[Collected data]
↓

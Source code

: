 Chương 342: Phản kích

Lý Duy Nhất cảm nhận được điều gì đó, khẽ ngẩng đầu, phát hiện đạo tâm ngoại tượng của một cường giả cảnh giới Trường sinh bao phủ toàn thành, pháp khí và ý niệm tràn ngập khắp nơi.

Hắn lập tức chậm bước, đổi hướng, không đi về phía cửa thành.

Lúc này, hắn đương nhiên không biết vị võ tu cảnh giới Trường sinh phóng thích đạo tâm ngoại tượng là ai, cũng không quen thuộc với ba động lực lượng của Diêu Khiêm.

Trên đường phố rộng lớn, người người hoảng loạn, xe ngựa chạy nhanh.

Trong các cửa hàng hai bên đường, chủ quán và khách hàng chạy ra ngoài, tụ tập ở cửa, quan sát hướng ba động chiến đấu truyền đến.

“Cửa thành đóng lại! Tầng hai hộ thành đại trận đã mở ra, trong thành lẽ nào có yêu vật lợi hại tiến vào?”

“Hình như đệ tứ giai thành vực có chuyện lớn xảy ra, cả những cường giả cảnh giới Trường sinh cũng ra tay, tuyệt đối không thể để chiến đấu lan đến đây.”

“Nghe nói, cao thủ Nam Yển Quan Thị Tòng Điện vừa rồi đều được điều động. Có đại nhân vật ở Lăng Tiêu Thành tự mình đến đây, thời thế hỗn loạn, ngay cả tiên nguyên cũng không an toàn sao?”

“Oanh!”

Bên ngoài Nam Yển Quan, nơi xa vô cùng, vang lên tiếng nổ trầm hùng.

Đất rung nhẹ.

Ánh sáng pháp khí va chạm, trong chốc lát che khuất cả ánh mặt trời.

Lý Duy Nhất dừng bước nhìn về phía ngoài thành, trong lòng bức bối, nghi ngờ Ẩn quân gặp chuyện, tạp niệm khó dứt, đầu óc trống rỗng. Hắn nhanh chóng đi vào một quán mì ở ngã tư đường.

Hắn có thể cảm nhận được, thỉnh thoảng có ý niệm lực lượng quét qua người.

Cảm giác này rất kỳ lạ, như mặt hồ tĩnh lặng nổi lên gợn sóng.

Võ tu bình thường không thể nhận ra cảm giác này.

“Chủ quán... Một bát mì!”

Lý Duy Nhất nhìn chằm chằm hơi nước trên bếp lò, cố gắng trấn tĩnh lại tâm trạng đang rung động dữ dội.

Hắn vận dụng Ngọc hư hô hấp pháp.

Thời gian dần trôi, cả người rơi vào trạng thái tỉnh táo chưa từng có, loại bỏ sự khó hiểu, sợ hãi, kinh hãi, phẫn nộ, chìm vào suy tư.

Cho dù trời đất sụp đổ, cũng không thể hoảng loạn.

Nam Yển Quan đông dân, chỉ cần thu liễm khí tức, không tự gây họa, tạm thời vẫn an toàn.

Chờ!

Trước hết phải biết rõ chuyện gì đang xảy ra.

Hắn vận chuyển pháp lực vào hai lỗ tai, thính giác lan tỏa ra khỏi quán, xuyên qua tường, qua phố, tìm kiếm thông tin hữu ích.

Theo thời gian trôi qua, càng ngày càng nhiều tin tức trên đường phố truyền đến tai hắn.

↑

#### Exercise requirements:
Beginning with the line above that contains "Bên ngoài Nam", copy each line exactly up to and including the line that contains "quán... Một bát", and go no further.

#### Exercise result:
Bên ngoài Nam Yển Quan, nơi xa vô cùng, vang lên tiếng nổ trầm hùng.

Đất rung nhẹ.

Ánh sáng pháp khí va chạm, trong chốc lát che khuất cả ánh mặt trời.

Lý Duy Nhất dừng bước nhìn về phía ngoài thành, trong lòng bức bối, nghi ngờ Ẩn quân gặp chuyện, tạp niệm khó dứt, đầu óc trống rỗng. Hắn nhanh chóng đi vào một quán mì ở ngã tư đường.

Hắn có thể cảm nhận được, thỉnh thoảng có ý niệm lực lượng quét qua người.

Cảm giác này rất kỳ lạ, như mặt hồ tĩnh lặng nổi lên gợn sóng.

Võ tu bình thường không thể nhận ra cảm giác này.

“Chủ quán... Một bát mì!”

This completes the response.